ASSIGNED TASK
Report how many lines in the records below hold "adds", with no other output.

Data records

::::

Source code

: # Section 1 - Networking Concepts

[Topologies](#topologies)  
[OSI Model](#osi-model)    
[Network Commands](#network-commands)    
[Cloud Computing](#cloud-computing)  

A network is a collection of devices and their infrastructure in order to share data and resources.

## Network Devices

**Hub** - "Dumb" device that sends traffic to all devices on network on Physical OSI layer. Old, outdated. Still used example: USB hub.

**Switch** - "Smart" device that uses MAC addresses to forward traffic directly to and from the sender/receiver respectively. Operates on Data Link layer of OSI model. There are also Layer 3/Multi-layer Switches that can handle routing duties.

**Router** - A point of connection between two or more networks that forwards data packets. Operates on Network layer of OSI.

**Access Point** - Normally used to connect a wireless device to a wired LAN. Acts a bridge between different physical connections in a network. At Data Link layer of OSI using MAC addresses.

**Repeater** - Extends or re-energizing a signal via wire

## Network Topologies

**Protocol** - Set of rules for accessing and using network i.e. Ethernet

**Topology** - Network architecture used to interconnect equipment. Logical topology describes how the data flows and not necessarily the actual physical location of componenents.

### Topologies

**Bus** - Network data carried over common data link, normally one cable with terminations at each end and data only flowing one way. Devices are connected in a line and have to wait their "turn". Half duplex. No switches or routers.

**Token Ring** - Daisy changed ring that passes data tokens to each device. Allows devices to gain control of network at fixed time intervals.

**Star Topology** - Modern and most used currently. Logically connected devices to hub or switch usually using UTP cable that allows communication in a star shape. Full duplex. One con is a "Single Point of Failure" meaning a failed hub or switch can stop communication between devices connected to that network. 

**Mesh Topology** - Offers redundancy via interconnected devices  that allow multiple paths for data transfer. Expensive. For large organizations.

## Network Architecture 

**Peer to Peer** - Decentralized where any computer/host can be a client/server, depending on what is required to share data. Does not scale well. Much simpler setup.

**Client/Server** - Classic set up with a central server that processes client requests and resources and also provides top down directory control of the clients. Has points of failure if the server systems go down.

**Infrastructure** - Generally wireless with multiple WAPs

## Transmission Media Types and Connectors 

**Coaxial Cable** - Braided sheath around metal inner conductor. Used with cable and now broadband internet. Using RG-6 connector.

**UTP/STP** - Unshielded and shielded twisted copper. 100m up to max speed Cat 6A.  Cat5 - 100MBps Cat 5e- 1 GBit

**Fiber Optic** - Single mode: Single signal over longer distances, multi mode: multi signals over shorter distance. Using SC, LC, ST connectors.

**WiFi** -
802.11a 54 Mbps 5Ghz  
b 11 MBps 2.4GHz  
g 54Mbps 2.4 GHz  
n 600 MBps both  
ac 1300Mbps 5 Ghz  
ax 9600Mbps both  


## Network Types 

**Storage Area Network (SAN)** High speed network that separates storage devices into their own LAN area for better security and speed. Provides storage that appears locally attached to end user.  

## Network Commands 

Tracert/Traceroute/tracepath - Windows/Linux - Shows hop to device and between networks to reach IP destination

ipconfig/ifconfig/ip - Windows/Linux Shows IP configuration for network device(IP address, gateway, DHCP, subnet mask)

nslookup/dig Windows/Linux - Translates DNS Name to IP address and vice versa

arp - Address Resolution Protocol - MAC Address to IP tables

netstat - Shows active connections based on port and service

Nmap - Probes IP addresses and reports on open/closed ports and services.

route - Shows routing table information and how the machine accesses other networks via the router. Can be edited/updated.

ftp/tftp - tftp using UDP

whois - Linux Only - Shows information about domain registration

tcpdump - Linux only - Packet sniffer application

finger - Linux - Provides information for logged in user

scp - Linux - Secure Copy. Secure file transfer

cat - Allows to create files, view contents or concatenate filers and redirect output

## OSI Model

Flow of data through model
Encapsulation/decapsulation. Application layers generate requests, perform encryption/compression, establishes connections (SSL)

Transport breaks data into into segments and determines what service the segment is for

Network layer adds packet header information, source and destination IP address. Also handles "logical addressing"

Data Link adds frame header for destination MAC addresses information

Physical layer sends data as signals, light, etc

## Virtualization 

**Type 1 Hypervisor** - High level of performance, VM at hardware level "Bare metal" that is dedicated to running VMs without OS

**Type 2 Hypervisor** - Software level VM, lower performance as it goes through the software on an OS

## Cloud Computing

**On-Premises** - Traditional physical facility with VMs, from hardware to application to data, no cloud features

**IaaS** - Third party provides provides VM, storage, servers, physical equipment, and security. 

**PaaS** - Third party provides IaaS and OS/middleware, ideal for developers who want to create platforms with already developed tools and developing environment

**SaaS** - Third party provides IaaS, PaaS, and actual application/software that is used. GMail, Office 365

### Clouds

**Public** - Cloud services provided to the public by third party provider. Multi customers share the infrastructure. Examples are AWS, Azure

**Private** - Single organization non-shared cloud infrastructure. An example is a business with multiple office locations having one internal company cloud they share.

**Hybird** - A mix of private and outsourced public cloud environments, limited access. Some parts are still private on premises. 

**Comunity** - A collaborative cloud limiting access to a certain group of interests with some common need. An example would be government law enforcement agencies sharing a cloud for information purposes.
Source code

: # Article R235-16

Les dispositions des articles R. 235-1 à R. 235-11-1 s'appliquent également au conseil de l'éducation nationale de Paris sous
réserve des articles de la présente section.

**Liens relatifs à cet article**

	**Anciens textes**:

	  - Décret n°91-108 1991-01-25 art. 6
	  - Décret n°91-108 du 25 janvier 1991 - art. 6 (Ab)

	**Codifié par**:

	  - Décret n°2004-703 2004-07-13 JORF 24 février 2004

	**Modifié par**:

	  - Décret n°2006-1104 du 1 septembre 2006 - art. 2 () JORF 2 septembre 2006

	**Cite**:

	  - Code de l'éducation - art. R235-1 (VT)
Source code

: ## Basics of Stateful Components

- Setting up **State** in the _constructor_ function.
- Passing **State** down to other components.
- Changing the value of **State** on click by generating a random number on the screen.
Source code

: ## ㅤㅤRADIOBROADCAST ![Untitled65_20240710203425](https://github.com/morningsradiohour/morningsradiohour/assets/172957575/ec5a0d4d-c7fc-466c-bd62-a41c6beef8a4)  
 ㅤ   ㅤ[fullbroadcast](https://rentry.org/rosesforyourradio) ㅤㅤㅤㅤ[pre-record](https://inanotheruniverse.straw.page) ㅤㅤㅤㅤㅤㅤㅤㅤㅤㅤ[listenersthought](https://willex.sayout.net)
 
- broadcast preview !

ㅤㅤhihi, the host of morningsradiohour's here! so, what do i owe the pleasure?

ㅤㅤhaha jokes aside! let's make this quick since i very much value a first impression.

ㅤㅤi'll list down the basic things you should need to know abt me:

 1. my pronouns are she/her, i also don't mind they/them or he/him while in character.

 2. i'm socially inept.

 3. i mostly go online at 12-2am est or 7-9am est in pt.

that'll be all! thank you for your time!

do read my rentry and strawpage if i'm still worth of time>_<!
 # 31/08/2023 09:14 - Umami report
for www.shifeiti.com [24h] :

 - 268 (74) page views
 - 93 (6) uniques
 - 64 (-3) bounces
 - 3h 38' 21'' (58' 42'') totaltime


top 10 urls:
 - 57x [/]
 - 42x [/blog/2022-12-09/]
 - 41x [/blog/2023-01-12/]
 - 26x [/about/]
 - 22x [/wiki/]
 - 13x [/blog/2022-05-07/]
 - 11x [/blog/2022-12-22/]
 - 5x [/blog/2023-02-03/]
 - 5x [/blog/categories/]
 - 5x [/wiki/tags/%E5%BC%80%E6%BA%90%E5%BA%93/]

::::

FINISHED EXERCISE
2